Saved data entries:
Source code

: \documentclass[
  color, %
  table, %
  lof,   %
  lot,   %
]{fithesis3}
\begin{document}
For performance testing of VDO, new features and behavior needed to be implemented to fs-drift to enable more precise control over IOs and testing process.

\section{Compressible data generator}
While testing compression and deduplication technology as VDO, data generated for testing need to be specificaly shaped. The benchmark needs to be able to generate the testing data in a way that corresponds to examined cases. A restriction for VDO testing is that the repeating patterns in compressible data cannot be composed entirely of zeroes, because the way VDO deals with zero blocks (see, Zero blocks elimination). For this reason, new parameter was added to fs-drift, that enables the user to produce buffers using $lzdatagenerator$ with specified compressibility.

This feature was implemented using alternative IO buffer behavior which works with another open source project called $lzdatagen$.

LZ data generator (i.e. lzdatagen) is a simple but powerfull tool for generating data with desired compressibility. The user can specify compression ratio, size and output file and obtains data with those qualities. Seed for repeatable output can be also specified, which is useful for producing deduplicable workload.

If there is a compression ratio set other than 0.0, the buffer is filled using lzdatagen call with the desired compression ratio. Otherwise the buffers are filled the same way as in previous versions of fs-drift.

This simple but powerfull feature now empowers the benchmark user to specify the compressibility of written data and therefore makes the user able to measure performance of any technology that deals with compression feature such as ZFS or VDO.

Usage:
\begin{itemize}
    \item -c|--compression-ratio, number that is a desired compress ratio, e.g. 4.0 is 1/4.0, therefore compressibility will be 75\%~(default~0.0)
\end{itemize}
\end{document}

Work to complete: Check how many lines in the entries contain "behavior", and reply with that number alone.

Response to the task: 2